Bug 1156194

Summary: [RHEV-M] Time sync after resuming from suspend
Product: Red Hat Enterprise Virtualization Manager Reporter: Marcelo Tosatti <mtosatti>
Component: vdsmAssignee: Milan Zamazal <mzamazal>
Status: CLOSED ERRATA QA Contact: Israel Pinto <ipinto>
Severity: medium Docs Contact:
Priority: high    
Version: 3.4.3CC: bazulay, danken, dgilbert, iheim, ipinto, jentrena, knoel, lpeer, lsurette, mavital, melewis, mgoldboi, michal.skrivanek, mkalinin, mprivozn, mtosatti, mzamazal, pagupta, pdwyer, sherold, srosenbe, uobergfe, yeylon, ykaul, ylavi
Target Milestone: ovirt-3.6.2Keywords: ZStream
Target Release: 3.6.0   
Hardware: Unspecified   
OS: Unspecified   
Whiteboard:
Fixed In Version: Doc Type: Bug Fix
Doc Text:
Previously, when a virtual machine was resumed from a suspended state its time was not updated, resulting in incorrect time in the guest operating system. This happened because the functionality to update time on resume was missing in VDSM. Now, the functionality has been added and the time is now updated after a virtual machine is resumed from a suspended state. As long as the guest operating system supports this feature and qemu-guest-agent is running. It is still recommended to have NTP services running in the guest operating system to provide precise time for the guest.
Story Points: ---
Clone Of:
: 1287620 (view as bug list) Environment:
Last Closed: 2016-03-09 19:26:49 UTC Type: Bug
Regression: --- Mount Type: ---
Documentation: --- CRM:
Verified Versions: Category: ---
oVirt Team: Virt RHEL 7.3 requirements from Atomic Host:
Cloudforms Team: --- Target Upstream Version:
Embargoed:
Bug Depends On: 1115340    
Bug Blocks: 1230126, 1287620    
Attachments:
Description Flags
engine_log
none
vdsm_log
none
vm_qemu_log
none
libvirt_log none

Description Marcelo Tosatti 2014-10-23 18:59:54 UTC
RHEV-M should execute commands to sync guest time upon guest unpause.

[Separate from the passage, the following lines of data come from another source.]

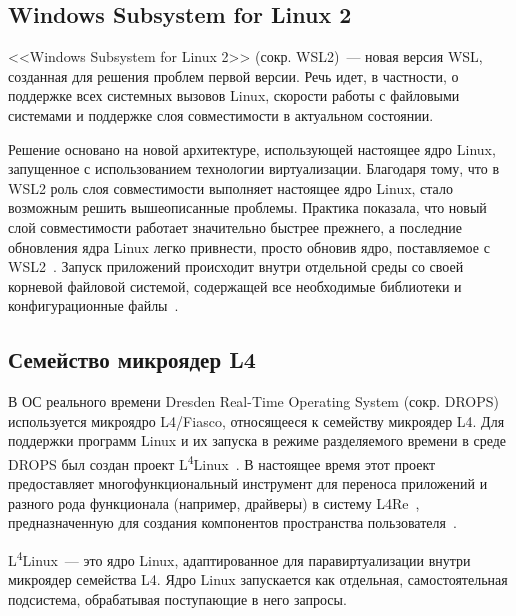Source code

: \subsection{Windows Subsystem for Linux 2}

<<Windows Subsystem for Linux 2>> (сокр. WSL2)~--- новая версия WSL, созданная для решения проблем первой версии. Речь идет, в частности, о поддержке всех системных вызовов Linux, скорости работы с файловыми системами и поддержке слоя совместимости в актуальном состоянии.

Решение основано на новой архитектуре, использующей настоящее ядро Linux, запущенное с использованием технологии виртуализации. Благодаря тому, что в WSL2 роль слоя совместимости выполняет настоящее ядро Linux, стало возможным решить вышеописанные проблемы. Практика показала, что новый слой совместимости работает значительно быстрее прежнего, а последние обновления ядра Linux легко привнести, просто обновив ядро, поставляемое с WSL2~\cite{wsl-2-announce}. Запуск приложений происходит внутри отдельной среды со своей корневой файловой системой, содержащей все необходимые библиотеки и конфигурационные файлы~\cite{wsl-2-linux-files}.


\subsection{Семейство микроядер L4}

В ОС реального времени Dresden Real-Time Operating System (сокр. DROPS) используется микроядро L4/Fiasco, относящееся к семейству микроядер L4. Для поддержки программ Linux и их запуска в режиме разделяемого времени в среде DROPS был создан проект L\textsuperscript{4}Linux~\cite{l4linux}. В настоящее время этот проект предоставляет многофункциональный инструмент для переноса приложений и разного рода функционала (например, драйверы) в систему L4Re~\cite{l4re}, предназначенную для создания компонентов пространства пользователя~\cite{l4linux}.

L\textsuperscript{4}Linux~--- это ядро Linux, адаптированное для паравиртуализации внутри микроядер семейства L4. Ядро Linux запускается как отдельная, самостоятельная подсистема, обрабатывая поступающие в него запросы.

This is RFE for OpenStack:
https://access.redhat.com/support/cases/00991668/

https://bugzilla.redhat.com/show_bug.cgi?id=1049040

Several customers have asked for this to be functional.

Comment 10 Marina Kalinin 2014-10-30 14:11:27 UTC
Marcelo, thanks a lot.
I updated the article: https://access.redhat.com/solutions/1244263

Comment 12 Michal Skrivanek 2014-10-31 12:01:28 UTC
(In reply to Marcelo Tosatti from comment #0)
> RHEV-M should execute commands to sync guest time upon guest unpause.

is there a reason why this would not be "hidden" in libvirt on cont?

Comment 13 Michal Privoznik 2014-10-31 13:44:58 UTC
(In reply to Michal Skrivanek from comment #12)
> (In reply to Marcelo Tosatti from comment #0)
> > RHEV-M should execute commands to sync guest time upon guest unpause.
> 
> is there a reason why this would not be "hidden" in libvirt on cont?

Yes there is. Firstly, the API comes in pair: get & set time. Secondly, libvirt is unable to make such decision whether guest time should be synced when doing domain resume. Libvirt knows nothing about guest time policy, whether it's using NTP or other mechanisms to sync time. It's mgmt app to make such decision.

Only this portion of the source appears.